_What you should do_. Search the records below for the string "quote" and copy each line where it turns up.
Stored data Block Start
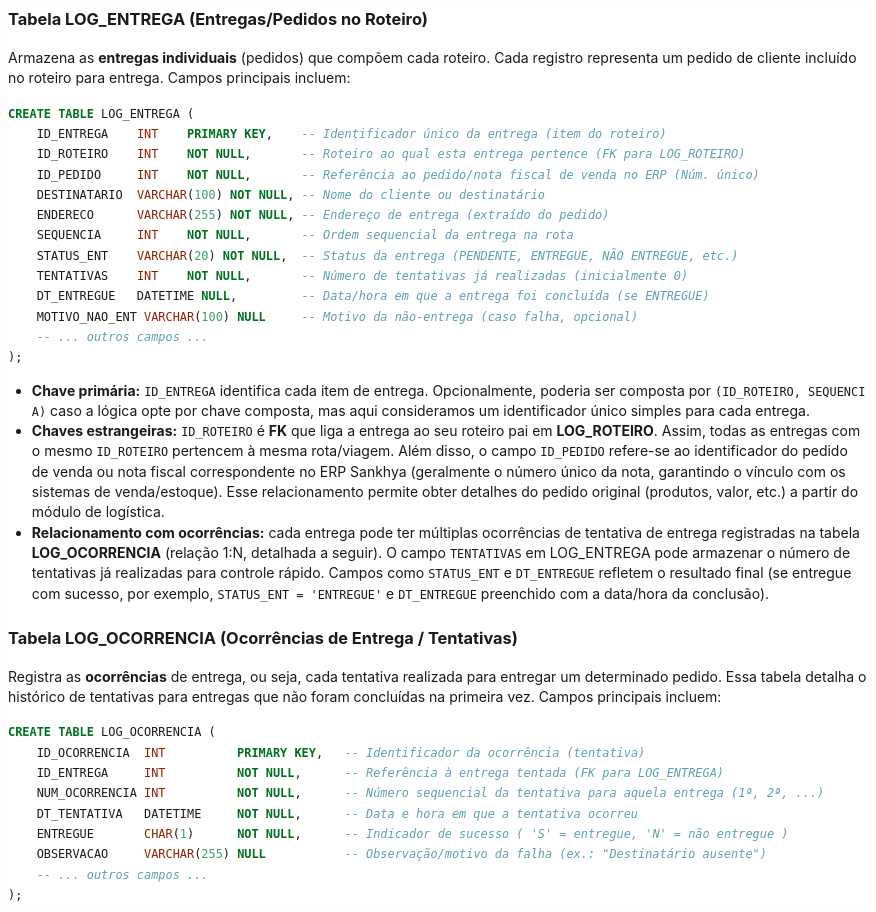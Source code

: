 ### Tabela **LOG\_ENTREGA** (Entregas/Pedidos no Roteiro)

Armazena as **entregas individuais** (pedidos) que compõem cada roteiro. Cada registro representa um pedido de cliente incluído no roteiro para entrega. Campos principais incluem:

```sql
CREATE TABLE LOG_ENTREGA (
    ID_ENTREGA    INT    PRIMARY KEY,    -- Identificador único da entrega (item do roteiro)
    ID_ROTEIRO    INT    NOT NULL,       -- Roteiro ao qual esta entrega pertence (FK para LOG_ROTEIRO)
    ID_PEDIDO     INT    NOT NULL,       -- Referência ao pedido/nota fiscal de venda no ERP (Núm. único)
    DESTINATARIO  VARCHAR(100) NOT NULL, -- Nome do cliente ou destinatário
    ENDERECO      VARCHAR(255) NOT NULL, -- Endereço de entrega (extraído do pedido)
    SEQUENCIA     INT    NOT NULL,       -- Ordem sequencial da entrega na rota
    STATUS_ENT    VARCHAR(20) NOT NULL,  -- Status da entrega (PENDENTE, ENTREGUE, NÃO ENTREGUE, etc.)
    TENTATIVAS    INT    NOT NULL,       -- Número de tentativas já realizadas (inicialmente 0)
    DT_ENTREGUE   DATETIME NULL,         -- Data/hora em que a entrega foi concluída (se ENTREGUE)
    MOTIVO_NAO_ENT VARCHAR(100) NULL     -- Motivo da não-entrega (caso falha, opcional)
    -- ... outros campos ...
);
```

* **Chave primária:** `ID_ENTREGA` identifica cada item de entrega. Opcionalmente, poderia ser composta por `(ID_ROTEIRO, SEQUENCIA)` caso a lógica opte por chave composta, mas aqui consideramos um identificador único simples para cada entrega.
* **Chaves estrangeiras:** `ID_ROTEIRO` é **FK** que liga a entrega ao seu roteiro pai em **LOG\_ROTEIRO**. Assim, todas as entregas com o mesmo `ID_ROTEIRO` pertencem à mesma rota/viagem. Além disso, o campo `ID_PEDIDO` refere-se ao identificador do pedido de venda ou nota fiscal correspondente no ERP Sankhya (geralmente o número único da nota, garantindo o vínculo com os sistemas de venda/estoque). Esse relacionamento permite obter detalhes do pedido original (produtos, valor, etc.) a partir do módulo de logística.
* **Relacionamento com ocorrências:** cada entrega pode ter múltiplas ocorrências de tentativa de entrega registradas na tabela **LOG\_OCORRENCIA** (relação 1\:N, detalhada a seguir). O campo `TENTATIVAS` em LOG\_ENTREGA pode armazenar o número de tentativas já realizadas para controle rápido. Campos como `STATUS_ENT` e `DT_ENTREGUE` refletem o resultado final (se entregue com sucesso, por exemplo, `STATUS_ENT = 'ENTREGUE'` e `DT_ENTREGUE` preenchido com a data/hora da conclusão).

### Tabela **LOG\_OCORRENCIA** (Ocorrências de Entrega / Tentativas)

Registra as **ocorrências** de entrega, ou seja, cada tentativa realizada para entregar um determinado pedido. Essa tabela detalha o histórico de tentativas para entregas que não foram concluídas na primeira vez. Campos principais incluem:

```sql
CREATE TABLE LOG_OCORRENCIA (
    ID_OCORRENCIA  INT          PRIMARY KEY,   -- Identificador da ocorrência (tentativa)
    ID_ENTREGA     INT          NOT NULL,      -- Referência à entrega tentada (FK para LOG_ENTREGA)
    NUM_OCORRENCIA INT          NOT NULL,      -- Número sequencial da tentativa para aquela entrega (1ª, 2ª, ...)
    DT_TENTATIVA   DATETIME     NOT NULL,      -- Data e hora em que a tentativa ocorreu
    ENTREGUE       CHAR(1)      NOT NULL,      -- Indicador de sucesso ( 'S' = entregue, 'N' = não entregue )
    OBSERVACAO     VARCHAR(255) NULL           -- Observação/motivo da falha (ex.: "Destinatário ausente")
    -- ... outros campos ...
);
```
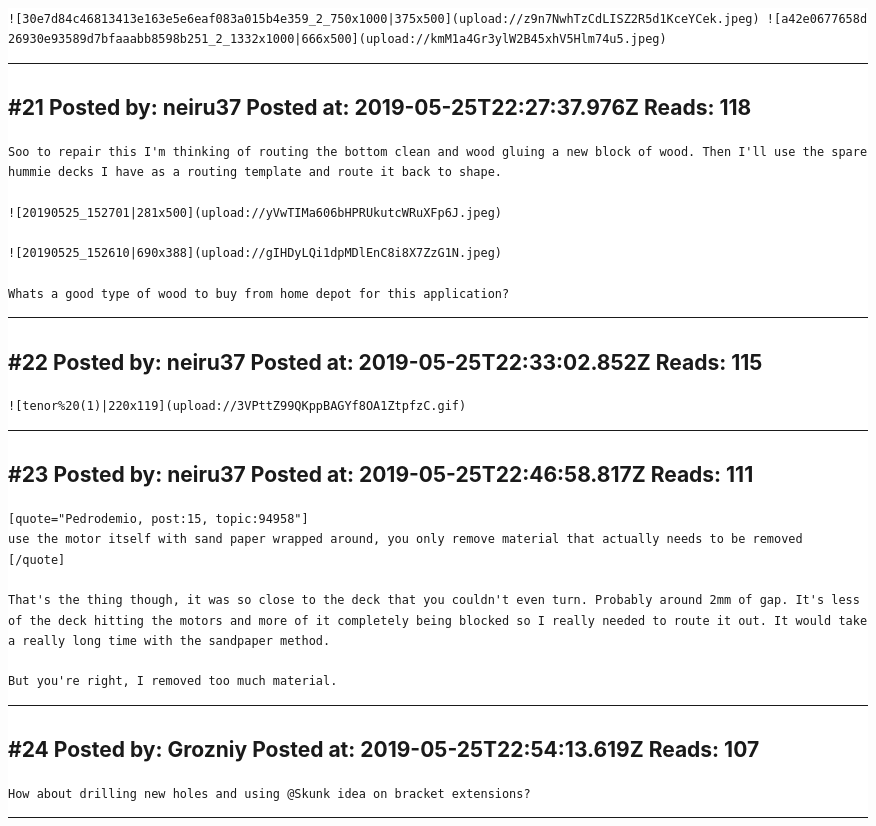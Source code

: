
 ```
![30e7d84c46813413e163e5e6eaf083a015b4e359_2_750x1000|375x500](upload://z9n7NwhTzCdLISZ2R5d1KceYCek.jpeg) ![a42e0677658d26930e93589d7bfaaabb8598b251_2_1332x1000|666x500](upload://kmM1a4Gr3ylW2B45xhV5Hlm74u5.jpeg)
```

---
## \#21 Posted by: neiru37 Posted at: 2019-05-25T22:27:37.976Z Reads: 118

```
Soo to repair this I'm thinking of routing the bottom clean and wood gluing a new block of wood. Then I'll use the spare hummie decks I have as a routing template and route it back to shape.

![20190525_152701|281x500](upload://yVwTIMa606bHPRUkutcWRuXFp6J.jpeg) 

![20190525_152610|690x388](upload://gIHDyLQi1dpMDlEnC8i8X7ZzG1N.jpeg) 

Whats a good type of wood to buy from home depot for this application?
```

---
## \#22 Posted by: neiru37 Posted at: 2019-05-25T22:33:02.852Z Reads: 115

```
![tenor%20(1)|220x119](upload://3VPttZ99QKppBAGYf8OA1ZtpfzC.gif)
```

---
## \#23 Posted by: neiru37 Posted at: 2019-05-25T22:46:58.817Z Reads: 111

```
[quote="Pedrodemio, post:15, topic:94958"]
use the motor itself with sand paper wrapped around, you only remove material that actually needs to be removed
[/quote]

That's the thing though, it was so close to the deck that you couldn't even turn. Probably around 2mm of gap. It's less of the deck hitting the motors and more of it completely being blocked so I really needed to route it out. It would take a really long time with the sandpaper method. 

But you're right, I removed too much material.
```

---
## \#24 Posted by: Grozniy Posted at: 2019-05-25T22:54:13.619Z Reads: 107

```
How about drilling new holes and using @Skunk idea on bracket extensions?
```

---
Stored data Block End
Stored data Block Start
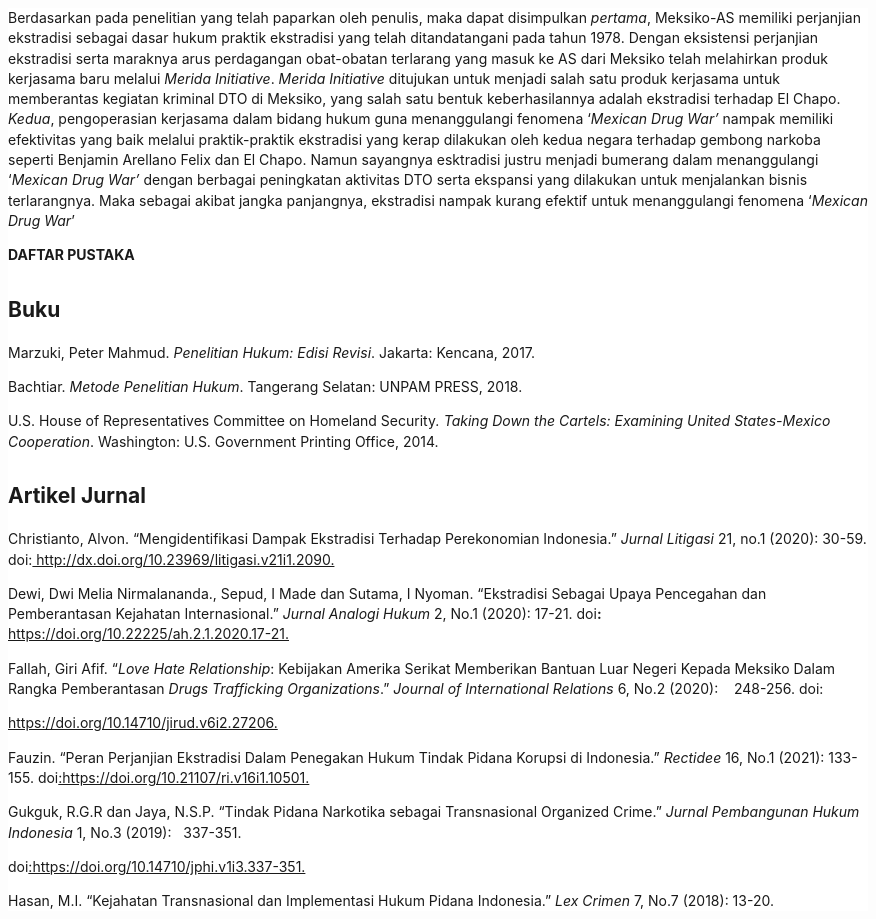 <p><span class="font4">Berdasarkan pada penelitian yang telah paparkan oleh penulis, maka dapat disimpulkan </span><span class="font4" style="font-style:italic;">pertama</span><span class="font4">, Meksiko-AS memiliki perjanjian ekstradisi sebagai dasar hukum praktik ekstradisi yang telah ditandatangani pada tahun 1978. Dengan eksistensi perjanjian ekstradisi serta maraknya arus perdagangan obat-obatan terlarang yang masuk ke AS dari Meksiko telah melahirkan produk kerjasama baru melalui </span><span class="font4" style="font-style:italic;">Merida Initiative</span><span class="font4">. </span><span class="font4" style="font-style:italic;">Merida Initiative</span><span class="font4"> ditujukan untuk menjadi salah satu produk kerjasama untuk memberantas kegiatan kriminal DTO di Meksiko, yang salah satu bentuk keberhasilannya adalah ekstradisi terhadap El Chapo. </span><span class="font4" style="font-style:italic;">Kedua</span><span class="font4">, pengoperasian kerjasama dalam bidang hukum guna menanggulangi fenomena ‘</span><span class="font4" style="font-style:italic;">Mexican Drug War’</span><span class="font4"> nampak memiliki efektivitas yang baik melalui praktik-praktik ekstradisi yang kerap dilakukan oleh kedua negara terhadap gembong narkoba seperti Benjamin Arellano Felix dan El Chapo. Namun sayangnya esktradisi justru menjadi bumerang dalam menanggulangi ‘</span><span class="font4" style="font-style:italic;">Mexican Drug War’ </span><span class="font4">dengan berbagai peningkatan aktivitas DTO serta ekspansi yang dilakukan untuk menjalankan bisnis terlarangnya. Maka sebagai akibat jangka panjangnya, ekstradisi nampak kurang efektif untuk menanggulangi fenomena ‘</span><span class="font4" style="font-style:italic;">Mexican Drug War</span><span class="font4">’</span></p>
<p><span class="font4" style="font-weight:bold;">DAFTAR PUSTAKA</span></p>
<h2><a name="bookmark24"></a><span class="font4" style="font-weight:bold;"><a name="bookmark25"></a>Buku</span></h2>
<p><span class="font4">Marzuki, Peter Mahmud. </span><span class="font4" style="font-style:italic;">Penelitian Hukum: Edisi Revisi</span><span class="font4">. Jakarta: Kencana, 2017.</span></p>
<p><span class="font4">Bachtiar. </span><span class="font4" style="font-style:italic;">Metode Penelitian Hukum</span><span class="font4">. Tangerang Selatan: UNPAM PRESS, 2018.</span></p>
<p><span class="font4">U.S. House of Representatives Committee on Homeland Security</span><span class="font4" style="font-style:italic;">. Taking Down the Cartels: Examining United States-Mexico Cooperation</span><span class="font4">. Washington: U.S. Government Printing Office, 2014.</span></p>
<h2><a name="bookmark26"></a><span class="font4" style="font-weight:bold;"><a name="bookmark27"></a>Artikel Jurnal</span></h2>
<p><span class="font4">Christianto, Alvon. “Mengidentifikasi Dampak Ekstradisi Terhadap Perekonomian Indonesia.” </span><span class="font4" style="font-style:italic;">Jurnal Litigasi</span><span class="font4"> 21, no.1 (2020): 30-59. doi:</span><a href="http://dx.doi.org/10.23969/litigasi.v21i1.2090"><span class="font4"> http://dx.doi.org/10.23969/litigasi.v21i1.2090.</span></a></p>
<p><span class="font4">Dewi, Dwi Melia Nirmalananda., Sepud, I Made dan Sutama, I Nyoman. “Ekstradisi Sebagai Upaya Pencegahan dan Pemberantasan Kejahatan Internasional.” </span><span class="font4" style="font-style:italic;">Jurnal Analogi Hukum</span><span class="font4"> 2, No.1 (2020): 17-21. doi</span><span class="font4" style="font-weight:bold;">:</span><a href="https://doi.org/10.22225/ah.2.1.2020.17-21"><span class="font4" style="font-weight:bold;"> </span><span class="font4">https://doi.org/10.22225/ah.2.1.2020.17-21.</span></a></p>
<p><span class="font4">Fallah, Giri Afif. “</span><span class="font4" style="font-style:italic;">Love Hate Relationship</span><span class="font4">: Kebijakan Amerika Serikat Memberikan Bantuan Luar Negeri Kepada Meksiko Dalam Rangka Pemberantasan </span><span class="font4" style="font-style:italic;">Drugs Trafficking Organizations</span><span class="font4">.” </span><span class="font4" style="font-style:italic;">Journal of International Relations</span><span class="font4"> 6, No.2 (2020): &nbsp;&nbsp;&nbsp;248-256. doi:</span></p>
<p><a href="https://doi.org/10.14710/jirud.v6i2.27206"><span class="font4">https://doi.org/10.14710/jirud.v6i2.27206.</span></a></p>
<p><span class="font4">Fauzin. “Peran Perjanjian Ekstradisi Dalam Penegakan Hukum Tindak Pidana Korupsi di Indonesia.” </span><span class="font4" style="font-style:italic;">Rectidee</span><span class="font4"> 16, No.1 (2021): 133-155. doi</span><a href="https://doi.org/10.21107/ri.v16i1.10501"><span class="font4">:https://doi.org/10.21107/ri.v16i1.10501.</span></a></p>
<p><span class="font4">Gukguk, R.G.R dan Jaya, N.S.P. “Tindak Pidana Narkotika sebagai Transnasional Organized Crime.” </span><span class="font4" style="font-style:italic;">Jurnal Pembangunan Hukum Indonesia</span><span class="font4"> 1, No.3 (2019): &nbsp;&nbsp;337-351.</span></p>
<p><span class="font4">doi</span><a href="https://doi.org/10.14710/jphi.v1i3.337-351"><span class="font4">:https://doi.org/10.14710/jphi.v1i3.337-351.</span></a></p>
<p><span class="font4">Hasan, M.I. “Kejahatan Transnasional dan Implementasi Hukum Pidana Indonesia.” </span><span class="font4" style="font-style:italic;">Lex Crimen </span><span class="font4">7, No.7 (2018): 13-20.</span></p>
Stored data Block End
_Written answer_.
[quote="Pedrodemio, post:15, topic:94958"]
[/quote]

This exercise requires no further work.